*Problem description*
Retype the data that follows exactly. No pictures belong in the copy.

-------- Data

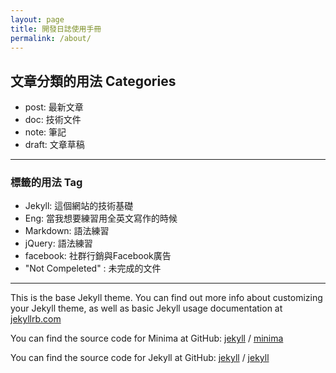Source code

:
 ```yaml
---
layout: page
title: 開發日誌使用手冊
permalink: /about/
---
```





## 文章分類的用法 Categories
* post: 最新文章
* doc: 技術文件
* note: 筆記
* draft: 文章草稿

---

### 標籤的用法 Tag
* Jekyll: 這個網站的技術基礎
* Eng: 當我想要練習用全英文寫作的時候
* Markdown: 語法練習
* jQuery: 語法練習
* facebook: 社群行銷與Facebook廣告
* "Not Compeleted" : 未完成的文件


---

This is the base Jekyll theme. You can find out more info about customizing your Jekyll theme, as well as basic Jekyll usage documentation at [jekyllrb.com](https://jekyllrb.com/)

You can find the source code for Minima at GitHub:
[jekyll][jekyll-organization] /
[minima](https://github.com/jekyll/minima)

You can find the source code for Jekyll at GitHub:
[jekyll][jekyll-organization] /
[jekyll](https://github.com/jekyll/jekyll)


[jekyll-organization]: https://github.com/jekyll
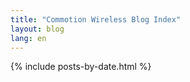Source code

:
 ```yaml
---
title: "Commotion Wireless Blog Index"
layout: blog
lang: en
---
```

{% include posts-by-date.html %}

----------------

*Result for this exercise*
Source code

:
 ```yaml
---
layout: page
title: 開發日誌使用手冊
permalink: /about/
---
```





## 文章分類的用法 Categories
* post: 最新文章
* doc: 技術文件
* note: 筆記
* draft: 文章草稿

---

### 標籤的用法 Tag
* Jekyll: 這個網站的技術基礎
* Eng: 當我想要練習用全英文寫作的時候
* Markdown: 語法練習
* jQuery: 語法練習
* facebook: 社群行銷與Facebook廣告
* "Not Compeleted" : 未完成的文件


---

This is the base Jekyll theme. You can find out more info about customizing your Jekyll theme, as well as basic Jekyll usage documentation at [jekyllrb.com](https://jekyllrb.com/)

You can find the source code for Minima at GitHub:
[jekyll][jekyll-organization] /
[minima](https://github.com/jekyll/minima)

You can find the source code for Jekyll at GitHub:
[jekyll][jekyll-organization] /
[jekyll](https://github.com/jekyll/jekyll)


[jekyll-organization]: https://github.com/jekyll
Source code

:
 ```yaml
---
title: "Commotion Wireless Blog Index"
layout: blog
lang: en
---
```

{% include posts-by-date.html %}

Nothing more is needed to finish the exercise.